The reason I never ate it again was about a year after the frog-leg-less Easter Sunday, a man in New York died of botulism after eating Bon Vivant brand canned vichyssoise. It kinda took my appetite away for cold soups, except for gazpacho. The New York Post headlines screamed: “In Elegant Westchester, Death Lurked in a Can!!”
And even though I had to refresh my memory of the event (on a Web site called Caskets on Parade of all things) I’ll never forget that headline. And it all came back to haunt me when I picked up the bottle of Chateau Tour de Gillet.
You know me and drinking the same wine twice. That’s why the display was so attractive. Four wines from the same producer and importer, side by side, slightly different prices and all 2005 Bordeaux, a vintage that’s heralded as the Vintage of the Millennium. But in Bordeaux every vintage is heralded. That’s why the growers say, “It’s the vintage of a lifetime!!!...until you try next year’s wine.”
Three of the wines — a Cote de Blaye, a Bordeaux Superiore and a Cote de Castillon — were delicious. The Chateau Tour de Gillet was not. It has the distinctive honor of being the single worst bottle of wine I’ve ever drunk. Even the old, oxidized cheap bottle of chianti that I reluctantly drank when I had to spend the night at my ex-wife’s house because of a snowstorm had more charm.
The Chateau Tour de Gillet tasted like three-day-old cold coffee. It had searing tannins and a harsh throat-clearing burn. The alcohol was oily and denatured in flavor. And it was from Montagne Saint-Emilion, a region I was unfamiliar with, which provided the only redeeming aspect of this sheep dip brew. It inspired a little research. Saint-Emilion is known for its wonderful merlot, cabernet franc and cabernet sauvignon blends. They taste drier and usually have less fruit than cabs or pinots. They have exquisite structure and the good ones reveal layers of different flavors as you sip. The mouth is left cottony, like after a good cup of unsweetened tea, but there are lingering fruit tastes, not juicy sweet fruit but subtle dried fruit that speaks in a whisper. There are four other regions with the Saint-Emilion name — Lussac-Saint-Emilion, Montagne-Saint-Emilion, St. George-St-Emilion and Puisseguin- Saint-Emilion. Each has its charms and gems, but Saint-Emilion proper has always held sway. Think Cheval Blanc, a premier cru wine that goes for $243 a bottle.

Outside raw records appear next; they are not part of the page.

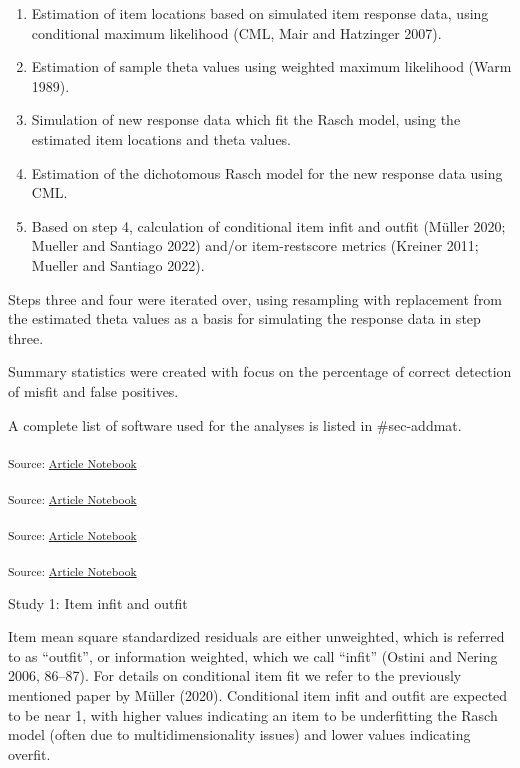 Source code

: \documentclass[
  letterpaper,
  DIV=11,
  numbers=noendperiod]{scrartcl}
\providecommand{\tightlist}{%
  \setlength{\itemsep}{0pt}\setlength{\parskip}{0pt}}\usepackage{longtable,booktabs,array}
\begin{document}
\begin{enumerate}
\def\labelenumi{\arabic{enumi}.}
\tightlist
\item
  Estimation of item locations based on simulated item response data,
  using conditional maximum likelihood (CML, Mair and Hatzinger 2007).
\item
  Estimation of sample theta values using weighted maximum likelihood
  (Warm 1989).
\item
  Simulation of new response data which fit the Rasch model, using the
  estimated item locations and theta values.
\item
  Estimation of the dichotomous Rasch model for the new response data
  using CML.
\item
  Based on step 4, calculation of conditional item infit and outfit
  (Müller 2020; Mueller and Santiago 2022) and/or item-restscore metrics
  (Kreiner 2011; Mueller and Santiago 2022).
\end{enumerate}

Steps three and four were iterated over, using resampling with
replacement from the estimated theta values as a basis for simulating
the response data in step three.

Summary statistics were created with focus on the percentage of correct
detection of misfit and false positives.

A complete list of software used for the analyses is listed in
\#sec-addmat.

\textsubscript{Source:
\href{https://pgmj.github.io/rasch_itemfit/index.qmd.html}{Article
Notebook}}

\textsubscript{Source:
\href{https://pgmj.github.io/rasch_itemfit/index.qmd.html}{Article
Notebook}}

\textsubscript{Source:
\href{https://pgmj.github.io/rasch_itemfit/index.qmd.html}{Article
Notebook}}

\textsubscript{Source:
\href{https://pgmj.github.io/rasch_itemfit/index.qmd.html}{Article
Notebook}}

Study 1: Item infit and outfit

Item mean square standardized residuals are either unweighted, which is
referred to as ``outfit'', or information weighted, which we call
``infit'' (Ostini and Nering 2006, 86--87). For details on conditional
item fit we refer to the previously mentioned paper by Müller (2020).
Conditional item infit and outfit are expected to be near 1, with higher
values indicating an item to be underfitting the Rasch model (often due
to multidimensionality issues) and lower values indicating overfit.
\end{document}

I would not drink Chateau Tour de Gillet again, but I have no regrets. To taste a wine this awful is a learning experience.
The other wine I tasted this week was simple, domestic and a bit of mysterious.
Carlos Rossi Chardonnay, $9.99 for a gallon jug. It’s funny that I tried this wine the day before I found out Ernest Gallo had died. He bought Carlos Rossi in the 1970s. Less successful was my search for info on Mr. Rossi. He was a second-generation Italian wine maker whose jug wines were then and now a best seller. With names like Sangria, Chablis and Paisano. The chardonnay was much better than expected. Crisp and a bit heavy, but with natural flavors and tastes that let you know this wine was once a growing, living organism. The finish was metallic. Not gunflint metallic or putting your tongue on a 9 volt battery metallic, but leaden and heavy. I would drink this wine again because any time a wine comes out better than I expected it’s something to celebrate. This wine also goes with Vichyssoise as would a tempranillo, a riesling, sake and a cava or prosecco.